Experimental Investigation of the Blanked Surface of C5191 Phosphor Bronze Sheet over a Wide Range of Blanking Speeds.

Abstract

The influence of blanking speed on the blanked surface quality of C5191 bronze phosphorus sheets, with a thickness of 0.12 mm, was systematically studied to demonstrate the mechanism under high speed blanking. The morphology and microstructure of the blanked edge were observed by using a variety of techniques, including optical microscopy (OM), scanning electron microscope (SEM), electron backscatter diffraction (EBSD), and transmission electron microscope (TEM). The results revealed that the local temperature and microhardness of the shear zone increased with the increase in blanking speed. Moreover, the quality of blanked edge significantly improved with the increase in blanking speed due to the combined influence of strain rate hardening and thermal softening.
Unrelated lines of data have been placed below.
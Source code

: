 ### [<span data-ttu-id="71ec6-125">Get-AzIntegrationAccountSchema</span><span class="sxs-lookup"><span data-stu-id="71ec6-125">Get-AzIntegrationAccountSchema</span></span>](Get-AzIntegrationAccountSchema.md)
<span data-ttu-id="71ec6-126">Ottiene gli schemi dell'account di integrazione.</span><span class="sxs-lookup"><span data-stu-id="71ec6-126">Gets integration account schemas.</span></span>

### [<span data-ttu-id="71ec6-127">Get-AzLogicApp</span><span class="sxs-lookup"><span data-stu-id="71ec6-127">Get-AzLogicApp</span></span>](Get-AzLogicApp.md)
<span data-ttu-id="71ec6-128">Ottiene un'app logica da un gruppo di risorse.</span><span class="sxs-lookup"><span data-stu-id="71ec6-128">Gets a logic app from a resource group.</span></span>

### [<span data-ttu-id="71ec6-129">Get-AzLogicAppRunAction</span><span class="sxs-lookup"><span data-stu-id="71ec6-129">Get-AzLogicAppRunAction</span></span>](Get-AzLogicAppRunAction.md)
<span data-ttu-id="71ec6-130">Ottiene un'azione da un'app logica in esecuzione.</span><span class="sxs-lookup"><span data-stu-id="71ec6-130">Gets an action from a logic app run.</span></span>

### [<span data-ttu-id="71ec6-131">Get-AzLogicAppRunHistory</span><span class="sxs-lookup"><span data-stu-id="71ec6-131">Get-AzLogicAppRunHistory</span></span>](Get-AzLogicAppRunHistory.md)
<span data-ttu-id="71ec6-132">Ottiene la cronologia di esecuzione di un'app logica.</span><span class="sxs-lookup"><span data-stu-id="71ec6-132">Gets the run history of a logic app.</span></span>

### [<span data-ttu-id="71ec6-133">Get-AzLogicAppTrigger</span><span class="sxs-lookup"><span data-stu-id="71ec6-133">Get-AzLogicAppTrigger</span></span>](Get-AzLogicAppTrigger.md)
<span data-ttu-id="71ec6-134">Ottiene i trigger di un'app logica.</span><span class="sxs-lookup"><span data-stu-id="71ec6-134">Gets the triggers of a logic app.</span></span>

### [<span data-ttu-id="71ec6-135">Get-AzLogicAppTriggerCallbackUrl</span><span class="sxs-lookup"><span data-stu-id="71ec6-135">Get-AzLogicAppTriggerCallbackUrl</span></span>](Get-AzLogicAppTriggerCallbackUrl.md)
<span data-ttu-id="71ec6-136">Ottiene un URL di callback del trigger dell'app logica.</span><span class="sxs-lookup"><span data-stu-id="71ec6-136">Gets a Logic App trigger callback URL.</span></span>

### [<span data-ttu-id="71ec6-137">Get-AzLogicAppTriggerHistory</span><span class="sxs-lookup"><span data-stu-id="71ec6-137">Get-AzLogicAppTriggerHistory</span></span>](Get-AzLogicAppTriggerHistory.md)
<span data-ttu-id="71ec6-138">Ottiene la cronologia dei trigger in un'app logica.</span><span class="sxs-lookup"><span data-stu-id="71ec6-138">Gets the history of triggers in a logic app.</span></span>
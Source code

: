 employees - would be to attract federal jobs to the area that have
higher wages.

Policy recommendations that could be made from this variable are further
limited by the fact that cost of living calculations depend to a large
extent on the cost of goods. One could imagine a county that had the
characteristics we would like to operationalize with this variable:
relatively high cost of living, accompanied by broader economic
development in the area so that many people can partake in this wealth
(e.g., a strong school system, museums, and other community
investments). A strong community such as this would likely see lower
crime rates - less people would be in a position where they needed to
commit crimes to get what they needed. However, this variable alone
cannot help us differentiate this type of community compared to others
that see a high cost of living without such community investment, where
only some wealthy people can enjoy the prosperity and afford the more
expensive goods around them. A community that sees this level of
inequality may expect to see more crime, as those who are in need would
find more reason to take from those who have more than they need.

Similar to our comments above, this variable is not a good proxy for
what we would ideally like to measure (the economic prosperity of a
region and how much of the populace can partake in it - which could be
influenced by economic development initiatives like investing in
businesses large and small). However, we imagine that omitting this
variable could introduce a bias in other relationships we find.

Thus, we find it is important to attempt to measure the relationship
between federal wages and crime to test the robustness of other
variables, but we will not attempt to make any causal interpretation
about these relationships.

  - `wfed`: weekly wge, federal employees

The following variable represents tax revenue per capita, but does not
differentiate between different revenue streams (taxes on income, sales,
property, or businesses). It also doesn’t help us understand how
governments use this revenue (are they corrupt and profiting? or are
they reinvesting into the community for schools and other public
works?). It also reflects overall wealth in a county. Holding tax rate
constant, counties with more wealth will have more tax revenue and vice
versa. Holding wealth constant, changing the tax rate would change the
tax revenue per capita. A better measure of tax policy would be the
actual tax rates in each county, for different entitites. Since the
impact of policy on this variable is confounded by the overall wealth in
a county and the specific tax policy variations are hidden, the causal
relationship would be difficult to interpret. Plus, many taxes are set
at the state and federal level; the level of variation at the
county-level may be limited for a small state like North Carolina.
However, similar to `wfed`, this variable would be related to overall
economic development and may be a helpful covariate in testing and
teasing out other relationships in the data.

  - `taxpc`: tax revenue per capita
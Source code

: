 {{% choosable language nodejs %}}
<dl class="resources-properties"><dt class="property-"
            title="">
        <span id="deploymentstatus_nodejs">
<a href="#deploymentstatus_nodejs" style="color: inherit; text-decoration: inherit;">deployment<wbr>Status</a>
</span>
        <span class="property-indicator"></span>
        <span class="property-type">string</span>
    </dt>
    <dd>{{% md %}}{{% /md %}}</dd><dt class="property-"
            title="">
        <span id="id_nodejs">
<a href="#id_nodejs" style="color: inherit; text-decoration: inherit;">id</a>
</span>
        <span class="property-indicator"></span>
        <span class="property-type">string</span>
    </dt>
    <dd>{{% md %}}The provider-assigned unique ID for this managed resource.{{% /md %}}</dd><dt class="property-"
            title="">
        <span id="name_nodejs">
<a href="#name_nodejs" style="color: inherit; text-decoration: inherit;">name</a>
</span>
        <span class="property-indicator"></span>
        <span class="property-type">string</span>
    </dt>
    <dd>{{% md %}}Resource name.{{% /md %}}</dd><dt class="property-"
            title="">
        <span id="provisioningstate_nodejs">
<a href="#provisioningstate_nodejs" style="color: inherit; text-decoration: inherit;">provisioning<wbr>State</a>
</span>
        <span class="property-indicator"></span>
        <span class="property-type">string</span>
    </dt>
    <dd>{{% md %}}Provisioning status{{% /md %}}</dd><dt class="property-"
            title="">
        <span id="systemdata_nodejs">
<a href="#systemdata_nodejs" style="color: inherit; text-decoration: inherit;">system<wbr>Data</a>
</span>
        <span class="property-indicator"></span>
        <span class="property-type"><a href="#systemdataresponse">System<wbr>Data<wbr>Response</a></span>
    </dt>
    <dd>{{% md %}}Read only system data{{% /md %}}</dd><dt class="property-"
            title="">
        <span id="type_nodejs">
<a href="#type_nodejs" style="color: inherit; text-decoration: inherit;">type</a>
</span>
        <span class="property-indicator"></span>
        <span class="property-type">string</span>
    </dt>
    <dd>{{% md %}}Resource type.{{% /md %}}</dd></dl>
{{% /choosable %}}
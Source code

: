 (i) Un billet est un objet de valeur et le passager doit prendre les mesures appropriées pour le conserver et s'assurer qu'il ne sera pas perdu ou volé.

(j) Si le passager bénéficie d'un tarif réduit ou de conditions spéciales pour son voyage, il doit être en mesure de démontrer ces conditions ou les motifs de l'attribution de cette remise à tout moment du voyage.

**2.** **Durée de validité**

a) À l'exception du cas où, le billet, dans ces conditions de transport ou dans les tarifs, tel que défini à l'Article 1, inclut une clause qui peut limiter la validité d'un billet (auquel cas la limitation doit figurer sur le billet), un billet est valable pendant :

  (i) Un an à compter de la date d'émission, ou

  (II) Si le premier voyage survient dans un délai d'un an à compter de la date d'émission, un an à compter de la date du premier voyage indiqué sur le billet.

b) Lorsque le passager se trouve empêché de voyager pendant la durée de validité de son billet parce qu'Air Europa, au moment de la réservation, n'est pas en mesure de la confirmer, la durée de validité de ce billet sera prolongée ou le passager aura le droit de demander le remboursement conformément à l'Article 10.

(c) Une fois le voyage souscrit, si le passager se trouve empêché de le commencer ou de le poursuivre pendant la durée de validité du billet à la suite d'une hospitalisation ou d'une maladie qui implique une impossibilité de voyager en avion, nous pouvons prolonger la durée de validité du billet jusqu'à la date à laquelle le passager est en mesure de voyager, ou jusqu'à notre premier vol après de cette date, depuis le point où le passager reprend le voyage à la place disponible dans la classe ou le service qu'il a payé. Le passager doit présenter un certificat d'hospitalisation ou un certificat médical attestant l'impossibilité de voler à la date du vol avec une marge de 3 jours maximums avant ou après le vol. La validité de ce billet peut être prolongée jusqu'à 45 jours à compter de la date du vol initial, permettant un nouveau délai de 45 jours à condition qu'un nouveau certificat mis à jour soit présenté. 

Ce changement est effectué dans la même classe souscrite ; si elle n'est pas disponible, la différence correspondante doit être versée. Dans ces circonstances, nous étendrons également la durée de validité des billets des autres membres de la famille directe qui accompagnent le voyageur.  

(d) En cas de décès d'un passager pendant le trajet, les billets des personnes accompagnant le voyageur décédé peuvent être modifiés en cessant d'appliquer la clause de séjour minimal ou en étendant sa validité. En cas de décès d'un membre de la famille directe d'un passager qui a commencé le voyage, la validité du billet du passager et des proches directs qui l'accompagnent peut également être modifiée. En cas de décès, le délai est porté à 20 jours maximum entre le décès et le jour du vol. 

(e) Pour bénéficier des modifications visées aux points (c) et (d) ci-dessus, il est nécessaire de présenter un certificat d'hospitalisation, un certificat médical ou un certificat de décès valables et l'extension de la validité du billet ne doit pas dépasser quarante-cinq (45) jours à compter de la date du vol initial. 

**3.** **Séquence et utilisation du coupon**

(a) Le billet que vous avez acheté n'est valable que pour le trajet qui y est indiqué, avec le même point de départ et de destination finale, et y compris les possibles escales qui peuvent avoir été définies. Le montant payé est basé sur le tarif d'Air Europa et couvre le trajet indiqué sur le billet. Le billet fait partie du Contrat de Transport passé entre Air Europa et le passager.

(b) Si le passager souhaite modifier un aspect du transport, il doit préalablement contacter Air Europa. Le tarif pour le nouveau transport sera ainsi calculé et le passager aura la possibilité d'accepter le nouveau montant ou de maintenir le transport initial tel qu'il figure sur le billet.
In addition, the blanked edge grains were elongated along the blanking direction and formed dislocation cells and sub-grains in some areas. The blanked edge is dominated by {000} <100> cubic texture at higher blanking speeds, and {112} <111> texture at lower blanking speeds. When punched at an ultra-high speed of 3000 strokes per minute (SPM 3000), the local area of the blanked edge exhibited distinct microstructural features, including low dislocation density, nanocrystals with high-angle grain boundaries, and significant differences in grain orientation. Additionally, the selected area electron diffraction (SAED) pattern exhibited a discontinuous ring-like structure, indicating the occurrence of adiabatic shearing with dynamic recrystallization.